▶ [Work to be completed] Find the word "that" in the listing; pull out each line holding it.

Segment Open

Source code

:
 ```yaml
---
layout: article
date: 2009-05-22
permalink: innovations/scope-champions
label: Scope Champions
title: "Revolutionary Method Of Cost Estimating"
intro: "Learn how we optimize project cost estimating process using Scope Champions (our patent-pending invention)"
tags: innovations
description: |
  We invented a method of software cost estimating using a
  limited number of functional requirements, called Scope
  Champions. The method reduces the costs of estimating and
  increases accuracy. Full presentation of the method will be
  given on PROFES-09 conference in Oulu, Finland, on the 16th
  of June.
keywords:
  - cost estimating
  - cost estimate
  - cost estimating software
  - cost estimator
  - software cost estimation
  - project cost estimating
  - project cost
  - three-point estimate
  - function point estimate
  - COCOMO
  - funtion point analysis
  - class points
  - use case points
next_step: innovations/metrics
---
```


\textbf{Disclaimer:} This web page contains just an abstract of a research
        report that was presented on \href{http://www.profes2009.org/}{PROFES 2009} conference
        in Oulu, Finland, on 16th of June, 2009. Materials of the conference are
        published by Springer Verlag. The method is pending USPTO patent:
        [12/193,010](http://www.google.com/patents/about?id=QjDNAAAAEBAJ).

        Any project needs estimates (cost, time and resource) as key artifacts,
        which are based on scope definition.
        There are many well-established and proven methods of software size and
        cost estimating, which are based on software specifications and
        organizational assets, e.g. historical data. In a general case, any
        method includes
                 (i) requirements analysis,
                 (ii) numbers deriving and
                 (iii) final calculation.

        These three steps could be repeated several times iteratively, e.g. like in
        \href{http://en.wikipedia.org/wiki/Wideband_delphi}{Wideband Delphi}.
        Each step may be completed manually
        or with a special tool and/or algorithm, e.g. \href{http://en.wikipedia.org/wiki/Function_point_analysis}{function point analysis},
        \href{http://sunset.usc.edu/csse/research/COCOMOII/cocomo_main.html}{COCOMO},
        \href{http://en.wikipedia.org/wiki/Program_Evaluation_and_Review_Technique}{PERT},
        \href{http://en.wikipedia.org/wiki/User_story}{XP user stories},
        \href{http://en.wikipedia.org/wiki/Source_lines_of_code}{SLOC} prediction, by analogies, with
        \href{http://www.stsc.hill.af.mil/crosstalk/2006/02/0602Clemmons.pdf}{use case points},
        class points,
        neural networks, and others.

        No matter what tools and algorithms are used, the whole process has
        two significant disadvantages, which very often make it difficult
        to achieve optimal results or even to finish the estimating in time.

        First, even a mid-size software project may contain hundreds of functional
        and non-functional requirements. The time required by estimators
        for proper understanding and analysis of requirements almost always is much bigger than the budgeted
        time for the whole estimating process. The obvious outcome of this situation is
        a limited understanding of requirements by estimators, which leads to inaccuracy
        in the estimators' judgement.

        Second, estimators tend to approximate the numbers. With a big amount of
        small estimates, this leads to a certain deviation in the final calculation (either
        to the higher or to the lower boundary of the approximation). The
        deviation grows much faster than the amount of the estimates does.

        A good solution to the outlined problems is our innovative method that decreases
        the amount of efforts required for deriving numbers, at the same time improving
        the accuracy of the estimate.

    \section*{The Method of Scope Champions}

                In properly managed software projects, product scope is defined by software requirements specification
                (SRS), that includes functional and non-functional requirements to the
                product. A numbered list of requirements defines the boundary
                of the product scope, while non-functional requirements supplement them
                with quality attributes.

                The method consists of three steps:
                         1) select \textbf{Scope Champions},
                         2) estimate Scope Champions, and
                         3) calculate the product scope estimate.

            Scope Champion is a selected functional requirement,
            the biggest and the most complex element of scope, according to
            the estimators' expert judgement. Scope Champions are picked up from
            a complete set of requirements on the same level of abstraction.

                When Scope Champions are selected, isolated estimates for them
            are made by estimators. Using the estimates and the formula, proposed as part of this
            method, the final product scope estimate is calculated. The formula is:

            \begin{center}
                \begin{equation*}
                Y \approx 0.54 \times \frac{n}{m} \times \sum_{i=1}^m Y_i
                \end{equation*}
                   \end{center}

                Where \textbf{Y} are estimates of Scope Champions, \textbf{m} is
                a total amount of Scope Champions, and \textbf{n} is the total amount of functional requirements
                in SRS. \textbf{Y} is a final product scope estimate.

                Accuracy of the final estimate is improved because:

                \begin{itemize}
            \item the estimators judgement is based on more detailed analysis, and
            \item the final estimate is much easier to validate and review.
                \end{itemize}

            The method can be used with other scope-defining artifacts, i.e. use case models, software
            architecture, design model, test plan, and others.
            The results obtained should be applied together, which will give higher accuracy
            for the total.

Segment Closed

▶ [Finished task]
        report that was presented on \href{http://www.profes2009.org/}{PROFES 2009} conference
        A good solution to the outlined problems is our innovative method that decreases
                (SRS), that includes functional and non-functional requirements to the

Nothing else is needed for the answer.